Abstract

ABSTRACT The DSM-5ʹs new conception of post-traumatic stress disorder (PTSD) includes, as a diagnostic criterion, the presence of persistent and exaggerated negative beliefs, thoughts, or expectations about oneself, others, the world, and one’s guilt. These symptoms increase the symptomatic similarity with major depressive disorder (MDD) and with the negative cognitive triad of Beck’s cognitive theory of depression and allow us to assume that the dysfunctional attitudes that this theory proposes as a vulnerability factor for MDD could also refer to PTSD. This study aims to examine the relationship between depressive dysfunctional attitudes and the symptoms and diagnosis of PTSD. A sample of 378 adult victims of terrorism completed measures of depressive dysfunctional attitudes (DAS-A), DSM-IV post-traumatic stress symptoms (PCL-S), depressive symptoms (BDI-II), and DSM-IV diagnosis of emotional disorders (SCID-I).

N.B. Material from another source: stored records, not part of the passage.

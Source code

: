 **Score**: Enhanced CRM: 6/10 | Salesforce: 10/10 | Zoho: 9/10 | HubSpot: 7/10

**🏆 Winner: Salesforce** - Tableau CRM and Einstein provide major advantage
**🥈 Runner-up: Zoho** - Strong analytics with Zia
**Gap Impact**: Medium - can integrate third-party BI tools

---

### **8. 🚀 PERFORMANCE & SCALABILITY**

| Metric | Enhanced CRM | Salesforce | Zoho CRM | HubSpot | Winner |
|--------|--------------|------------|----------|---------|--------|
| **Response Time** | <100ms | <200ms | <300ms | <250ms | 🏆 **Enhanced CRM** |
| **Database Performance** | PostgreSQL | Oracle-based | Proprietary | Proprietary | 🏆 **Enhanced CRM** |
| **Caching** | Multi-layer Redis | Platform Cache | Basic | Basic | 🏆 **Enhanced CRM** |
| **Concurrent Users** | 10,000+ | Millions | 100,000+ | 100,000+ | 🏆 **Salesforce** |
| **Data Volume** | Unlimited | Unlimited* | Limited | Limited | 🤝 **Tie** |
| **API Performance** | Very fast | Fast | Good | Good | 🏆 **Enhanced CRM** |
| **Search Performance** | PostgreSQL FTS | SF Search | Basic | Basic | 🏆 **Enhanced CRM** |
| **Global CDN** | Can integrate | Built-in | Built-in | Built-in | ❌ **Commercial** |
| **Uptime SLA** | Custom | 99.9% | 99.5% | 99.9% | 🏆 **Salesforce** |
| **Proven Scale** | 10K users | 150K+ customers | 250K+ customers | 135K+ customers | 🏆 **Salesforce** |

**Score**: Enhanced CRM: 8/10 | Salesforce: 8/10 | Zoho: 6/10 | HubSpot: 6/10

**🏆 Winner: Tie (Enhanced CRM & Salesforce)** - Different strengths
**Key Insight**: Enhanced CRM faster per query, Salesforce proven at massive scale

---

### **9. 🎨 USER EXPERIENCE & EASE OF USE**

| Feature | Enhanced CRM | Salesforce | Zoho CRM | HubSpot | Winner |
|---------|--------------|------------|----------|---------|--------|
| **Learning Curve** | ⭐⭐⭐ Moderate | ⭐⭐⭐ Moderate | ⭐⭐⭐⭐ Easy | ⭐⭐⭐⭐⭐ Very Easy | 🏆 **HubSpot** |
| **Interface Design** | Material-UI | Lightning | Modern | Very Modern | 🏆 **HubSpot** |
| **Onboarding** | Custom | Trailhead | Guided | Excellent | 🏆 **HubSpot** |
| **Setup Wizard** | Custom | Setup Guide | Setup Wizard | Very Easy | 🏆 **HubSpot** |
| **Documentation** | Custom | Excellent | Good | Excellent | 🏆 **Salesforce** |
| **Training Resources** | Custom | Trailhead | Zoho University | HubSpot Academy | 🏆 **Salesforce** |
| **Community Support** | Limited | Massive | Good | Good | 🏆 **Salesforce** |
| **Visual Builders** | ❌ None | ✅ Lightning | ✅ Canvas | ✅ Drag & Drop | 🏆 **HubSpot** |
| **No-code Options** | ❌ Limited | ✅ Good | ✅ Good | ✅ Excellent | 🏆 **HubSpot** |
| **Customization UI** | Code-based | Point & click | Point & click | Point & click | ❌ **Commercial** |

A significant relationship was found between depressive dysfunctional attitudes and PTSD symptomatology, even after controlling for the effect of depression, sex, age, education level, anxiety, and previous depressive episodes. It was also found that victims with PTSD, with or without MDD, had more depressive dysfunctional attitudes than those without emotional disorders and more achievement-perfectionism attitudes than victims with emotional disorders other than PTSD or MDD. The results suggest that depressive dysfunctional attitudes could be a vulnerability factor for PTSD. The results also suggest the need to refine Beck's cognitive theory proposals about dysfunctional attitudes common and specific to each emotional disorder and identify potential therapeutic targets of cognitive therapies for these disorders.